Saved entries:
↓
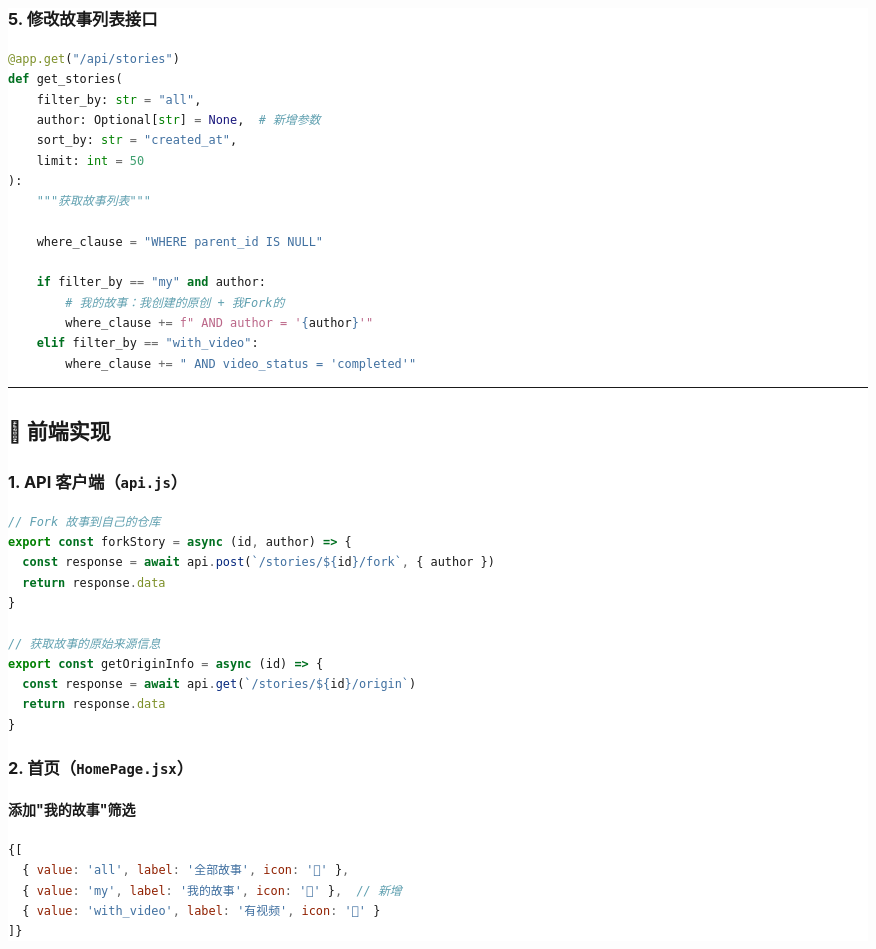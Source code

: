 ### 5. 修改故事列表接口

```python
@app.get("/api/stories")
def get_stories(
    filter_by: str = "all",
    author: Optional[str] = None,  # 新增参数
    sort_by: str = "created_at",
    limit: int = 50
):
    """获取故事列表"""
    
    where_clause = "WHERE parent_id IS NULL"
    
    if filter_by == "my" and author:
        # 我的故事：我创建的原创 + 我Fork的
        where_clause += f" AND author = '{author}'"
    elif filter_by == "with_video":
        where_clause += " AND video_status = 'completed'"
```

---

## 🎨 前端实现

### 1. API 客户端（`api.js`）

```javascript
// Fork 故事到自己的仓库
export const forkStory = async (id, author) => {
  const response = await api.post(`/stories/${id}/fork`, { author })
  return response.data
}

// 获取故事的原始来源信息
export const getOriginInfo = async (id) => {
  const response = await api.get(`/stories/${id}/origin`)
  return response.data
}
```

### 2. 首页（`HomePage.jsx`）

#### 添加"我的故事"筛选

```jsx
{[
  { value: 'all', label: '全部故事', icon: '📖' },
  { value: 'my', label: '我的故事', icon: '📁' },  // 新增
  { value: 'with_video', label: '有视频', icon: '🎥' }
]}
```
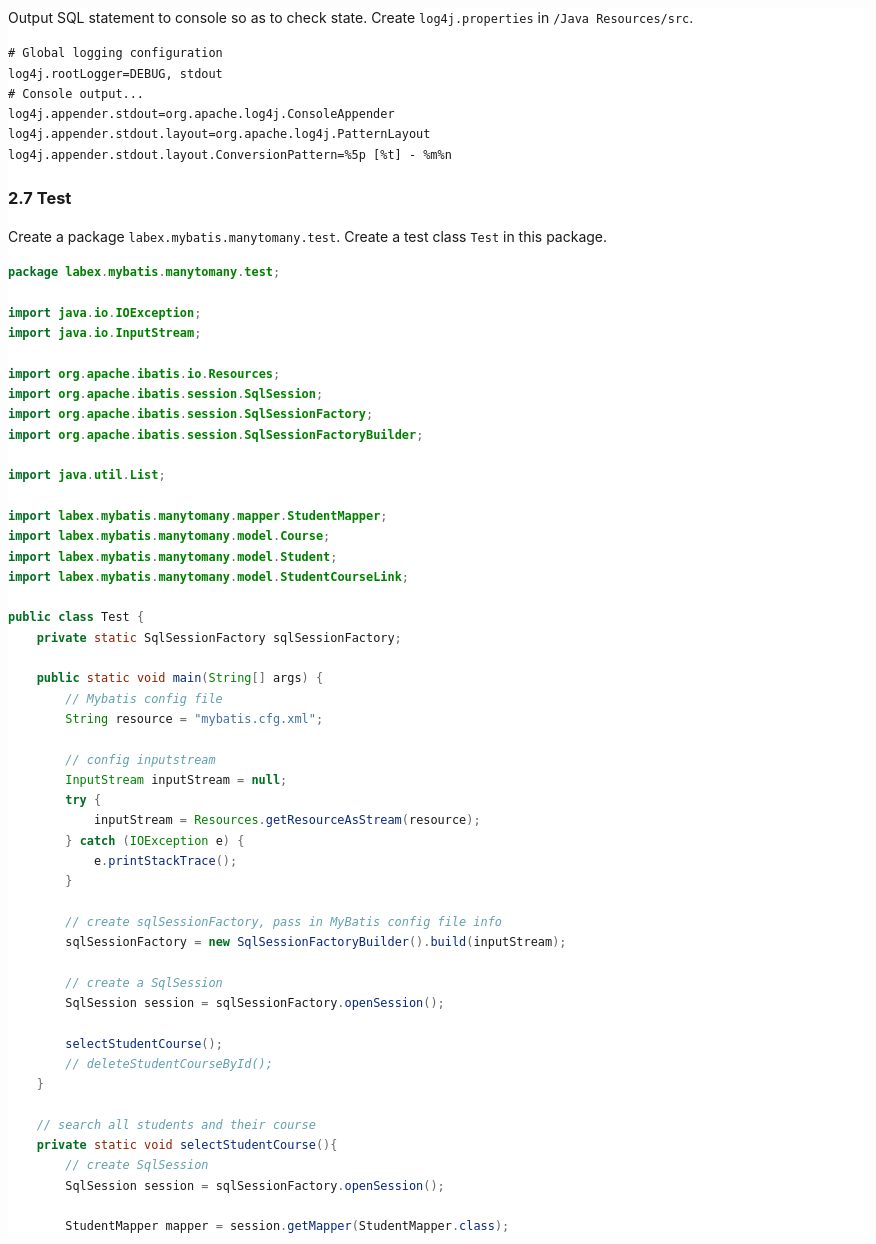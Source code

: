 Output SQL statement to console so as to check state. Create `log4j.properties` in `/Java Resources/src`.

```properties
# Global logging configuration
log4j.rootLogger=DEBUG, stdout
# Console output...
log4j.appender.stdout=org.apache.log4j.ConsoleAppender
log4j.appender.stdout.layout=org.apache.log4j.PatternLayout
log4j.appender.stdout.layout.ConversionPattern=%5p [%t] - %m%n
```

### 2.7 Test

Create a package `labex.mybatis.manytomany.test`. Create a test class `Test` in this package.

```java
package labex.mybatis.manytomany.test;

import java.io.IOException;
import java.io.InputStream;

import org.apache.ibatis.io.Resources;
import org.apache.ibatis.session.SqlSession;
import org.apache.ibatis.session.SqlSessionFactory;
import org.apache.ibatis.session.SqlSessionFactoryBuilder;

import java.util.List;

import labex.mybatis.manytomany.mapper.StudentMapper;
import labex.mybatis.manytomany.model.Course;
import labex.mybatis.manytomany.model.Student;
import labex.mybatis.manytomany.model.StudentCourseLink;

public class Test {
    private static SqlSessionFactory sqlSessionFactory;

    public static void main(String[] args) {
        // Mybatis config file
        String resource = "mybatis.cfg.xml";

        // config inputstream
        InputStream inputStream = null;
        try {
            inputStream = Resources.getResourceAsStream(resource);
        } catch (IOException e) {
            e.printStackTrace();
        }

        // create sqlSessionFactory, pass in MyBatis config file info
        sqlSessionFactory = new SqlSessionFactoryBuilder().build(inputStream);

        // create a SqlSession
        SqlSession session = sqlSessionFactory.openSession();
        
        selectStudentCourse();
        // deleteStudentCourseById();
    }
    
    // search all students and their course
    private static void selectStudentCourse(){
        // create SqlSession
        SqlSession session = sqlSessionFactory.openSession();

        StudentMapper mapper = session.getMapper(StudentMapper.class);
```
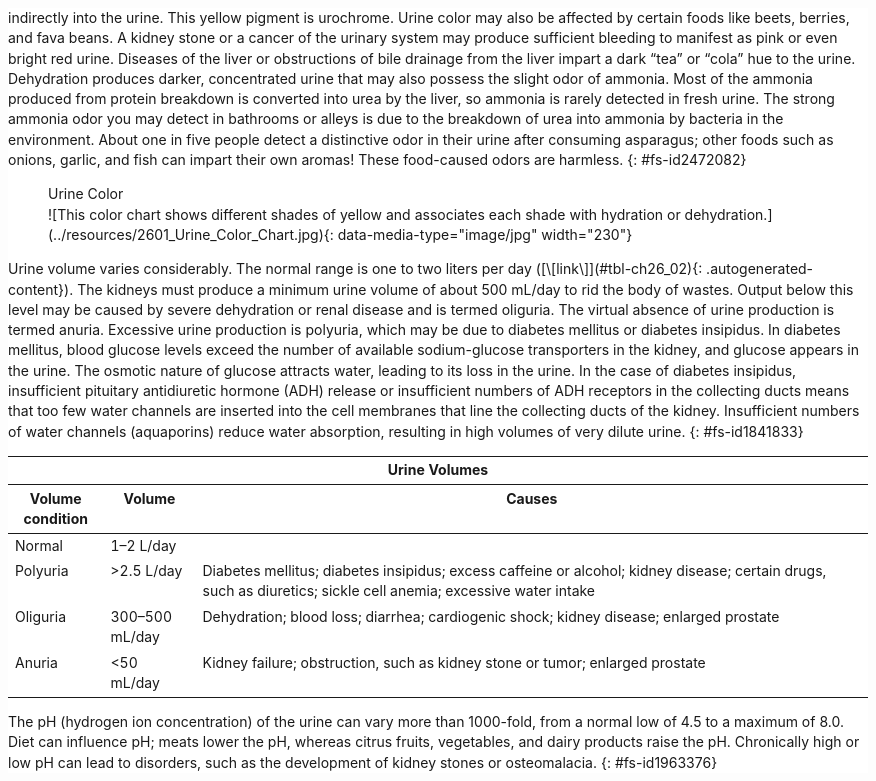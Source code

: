 indirectly into the urine. This yellow pigment is <span
data-type="term">urochrome</span>. Urine color may also be affected by
certain foods like beets, berries, and fava beans. A kidney stone or a
cancer of the urinary system may produce sufficient bleeding to manifest
as pink or even bright red urine. Diseases of the liver or obstructions
of bile drainage from the liver impart a dark “tea” or “cola” hue to the
urine. Dehydration produces darker, concentrated urine that may also
possess the slight odor of ammonia. Most of the ammonia produced from
protein breakdown is converted into urea by the liver, so ammonia is
rarely detected in fresh urine. The strong ammonia odor you may detect
in bathrooms or alleys is due to the breakdown of urea into ammonia by
bacteria in the environment. About one in five people detect a
distinctive odor in their urine after consuming asparagus; other foods
such as onions, garlic, and fish can impart their own aromas! These
food-caused odors are harmless.
{: #fs-id2472082}

<figure id="fig-ch26_01_01">
<div data-type="title">
Urine Color
</div>
<span markdown="1" data-type="media" id="fs-id2142804" data-alt="This color chart
shows different shades of yellow and associates each shade with
hydration or dehydration."> ![This color chart shows different shades of
yellow and associates each shade with hydration or
dehydration.](../resources/2601_Urine_Color_Chart.jpg){:
data-media-type="image/jpg" width="230"} </span>
</figure>
Urine volume varies considerably. The normal range is one to two liters
per day ([\[link\]](#tbl-ch26_02){: .autogenerated-content}). The
kidneys must produce a minimum urine volume of about 500 mL/day to rid
the body of wastes. Output below this level may be caused by severe
dehydration or renal disease and is termed <span
data-type="term">oliguria</span>. The virtual absence of urine
production is termed <span data-type="term">anuria</span>. Excessive
urine production is <span data-type="term">polyuria</span>, which may be
due to diabetes mellitus or diabetes insipidus. In diabetes mellitus,
blood glucose levels exceed the number of available sodium-glucose
transporters in the kidney, and glucose appears in the urine. The
osmotic nature of glucose attracts water, leading to its loss in the
urine. In the case of diabetes insipidus, insufficient pituitary
antidiuretic hormone (ADH) release or insufficient numbers of ADH
receptors in the collecting ducts means that too few water channels are
inserted into the cell membranes that line the collecting ducts of the
kidney. Insufficient numbers of water channels (aquaporins) reduce water
absorption, resulting in high volumes of very dilute urine.
{: #fs-id1841833}

<table id="tbl-ch26_02" summary="" data-frame="none"><thead> <tr> <th colspan="3">Urine Volumes</th> </tr> <tr> <th>Volume condition</th> <th>Volume</th> <th>Causes </th> </tr> </thead><tbody> <tr> <td>Normal</td> <td>1–2 L/day</td> <td /> </tr> <tr> <td>Polyuria</td> <td>&gt;2.5 L/day</td> <td>Diabetes mellitus; diabetes insipidus; excess caffeine or alcohol; kidney disease; certain drugs, such as diuretics; sickle cell anemia; excessive water intake</td> </tr> <tr> <td>Oliguria</td> <td>300–500 mL/day</td> <td>Dehydration; blood loss; diarrhea; cardiogenic shock; kidney disease; enlarged prostate</td> </tr> <tr> <td>Anuria</td> <td>&lt;50 mL/day</td> <td>Kidney failure; obstruction, such as kidney stone or tumor; enlarged prostate</td> </tr> </tbody></table>
The pH (hydrogen ion concentration) of the urine can vary more than
1000-fold, from a normal low of 4.5 to a maximum of 8.0. Diet can
influence pH; meats lower the pH, whereas citrus fruits, vegetables, and
dairy products raise the pH. Chronically high or low pH can lead to
disorders, such as the development of kidney stones or osteomalacia.
{: #fs-id1963376}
↑
[Task goal]
Can you retype every record above exactly, leaving out the pictures?

[Response to the exercise]
Source code

: ### 5. 修改故事列表接口

```python
@app.get("/api/stories")
def get_stories(
    filter_by: str = "all",
    author: Optional[str] = None,  # 新增参数
    sort_by: str = "created_at",
    limit: int = 50
):
    """获取故事列表"""
    
    where_clause = "WHERE parent_id IS NULL"
    
    if filter_by == "my" and author:
        # 我的故事：我创建的原创 + 我Fork的
        where_clause += f" AND author = '{author}'"
    elif filter_by == "with_video":
        where_clause += " AND video_status = 'completed'"
```

---

## 🎨 前端实现

### 1. API 客户端（`api.js`）

```javascript
// Fork 故事到自己的仓库
export const forkStory = async (id, author) => {
  const response = await api.post(`/stories/${id}/fork`, { author })
  return response.data
}

// 获取故事的原始来源信息
export const getOriginInfo = async (id) => {
  const response = await api.get(`/stories/${id}/origin`)
  return response.data
}
```

### 2. 首页（`HomePage.jsx`）

#### 添加"我的故事"筛选

```jsx
{[
  { value: 'all', label: '全部故事', icon: '📖' },
  { value: 'my', label: '我的故事', icon: '📁' },  // 新增
  { value: 'with_video', label: '有视频', icon: '🎥' }
]}
```
Source code

: Output SQL statement to console so as to check state. Create `log4j.properties` in `/Java Resources/src`.

```properties
# Global logging configuration
log4j.rootLogger=DEBUG, stdout
# Console output...
log4j.appender.stdout=org.apache.log4j.ConsoleAppender
log4j.appender.stdout.layout=org.apache.log4j.PatternLayout
log4j.appender.stdout.layout.ConversionPattern=%5p [%t] - %m%n
```

### 2.7 Test

Create a package `labex.mybatis.manytomany.test`. Create a test class `Test` in this package.

```java
package labex.mybatis.manytomany.test;

import java.io.IOException;
import java.io.InputStream;

import org.apache.ibatis.io.Resources;
import org.apache.ibatis.session.SqlSession;
import org.apache.ibatis.session.SqlSessionFactory;
import org.apache.ibatis.session.SqlSessionFactoryBuilder;

import java.util.List;

import labex.mybatis.manytomany.mapper.StudentMapper;
import labex.mybatis.manytomany.model.Course;
import labex.mybatis.manytomany.model.Student;
import labex.mybatis.manytomany.model.StudentCourseLink;

public class Test {
    private static SqlSessionFactory sqlSessionFactory;

    public static void main(String[] args) {
        // Mybatis config file
        String resource = "mybatis.cfg.xml";

        // config inputstream
        InputStream inputStream = null;
        try {
            inputStream = Resources.getResourceAsStream(resource);
        } catch (IOException e) {
            e.printStackTrace();
        }

        // create sqlSessionFactory, pass in MyBatis config file info
        sqlSessionFactory = new SqlSessionFactoryBuilder().build(inputStream);

        // create a SqlSession
        SqlSession session = sqlSessionFactory.openSession();
        
        selectStudentCourse();
        // deleteStudentCourseById();
    }
    
    // search all students and their course
    private static void selectStudentCourse(){
        // create SqlSession
        SqlSession session = sqlSessionFactory.openSession();

        StudentMapper mapper = session.getMapper(StudentMapper.class);
```
Source code

: indirectly into the urine. This yellow pigment is <span
data-type="term">urochrome</span>. Urine color may also be affected by
certain foods like beets, berries, and fava beans. A kidney stone or a
cancer of the urinary system may produce sufficient bleeding to manifest
as pink or even bright red urine. Diseases of the liver or obstructions
of bile drainage from the liver impart a dark “tea” or “cola” hue to the
urine. Dehydration produces darker, concentrated urine that may also
possess the slight odor of ammonia. Most of the ammonia produced from
protein breakdown is converted into urea by the liver, so ammonia is
rarely detected in fresh urine. The strong ammonia odor you may detect
in bathrooms or alleys is due to the breakdown of urea into ammonia by
bacteria in the environment. About one in five people detect a
distinctive odor in their urine after consuming asparagus; other foods
such as onions, garlic, and fish can impart their own aromas! These
food-caused odors are harmless.
{: #fs-id2472082}

<figure id="fig-ch26_01_01">
<div data-type="title">
Urine Color
</div>
<span markdown="1" data-type="media" id="fs-id2142804" data-alt="This color chart
shows different shades of yellow and associates each shade with
hydration or dehydration."> ![This color chart shows different shades of
yellow and associates each shade with hydration or
dehydration.](../resources/2601_Urine_Color_Chart.jpg){:
data-media-type="image/jpg" width="230"} </span>
</figure>
Urine volume varies considerably. The normal range is one to two liters
per day ([\[link\]](#tbl-ch26_02){: .autogenerated-content}). The
kidneys must produce a minimum urine volume of about 500 mL/day to rid
the body of wastes. Output below this level may be caused by severe
dehydration or renal disease and is termed <span
data-type="term">oliguria</span>. The virtual absence of urine
production is termed <span data-type="term">anuria</span>. Excessive
urine production is <span data-type="term">polyuria</span>, which may be
due to diabetes mellitus or diabetes insipidus. In diabetes mellitus,
blood glucose levels exceed the number of available sodium-glucose
transporters in the kidney, and glucose appears in the urine. The
osmotic nature of glucose attracts water, leading to its loss in the
urine. In the case of diabetes insipidus, insufficient pituitary
antidiuretic hormone (ADH) release or insufficient numbers of ADH
receptors in the collecting ducts means that too few water channels are
inserted into the cell membranes that line the collecting ducts of the
kidney. Insufficient numbers of water channels (aquaporins) reduce water
absorption, resulting in high volumes of very dilute urine.
{: #fs-id1841833}

<table id="tbl-ch26_02" summary="" data-frame="none"><thead> <tr> <th colspan="3">Urine Volumes</th> </tr> <tr> <th>Volume condition</th> <th>Volume</th> <th>Causes </th> </tr> </thead><tbody> <tr> <td>Normal</td> <td>1–2 L/day</td> <td /> </tr> <tr> <td>Polyuria</td> <td>&gt;2.5 L/day</td> <td>Diabetes mellitus; diabetes insipidus; excess caffeine or alcohol; kidney disease; certain drugs, such as diuretics; sickle cell anemia; excessive water intake</td> </tr> <tr> <td>Oliguria</td> <td>300–500 mL/day</td> <td>Dehydration; blood loss; diarrhea; cardiogenic shock; kidney disease; enlarged prostate</td> </tr> <tr> <td>Anuria</td> <td>&lt;50 mL/day</td> <td>Kidney failure; obstruction, such as kidney stone or tumor; enlarged prostate</td> </tr> </tbody></table>
The pH (hydrogen ion concentration) of the urine can vary more than
1000-fold, from a normal low of 4.5 to a maximum of 8.0. Diet can
influence pH; meats lower the pH, whereas citrus fruits, vegetables, and
dairy products raise the pH. Chronically high or low pH can lead to
disorders, such as the development of kidney stones or osteomalacia.
{: #fs-id1963376}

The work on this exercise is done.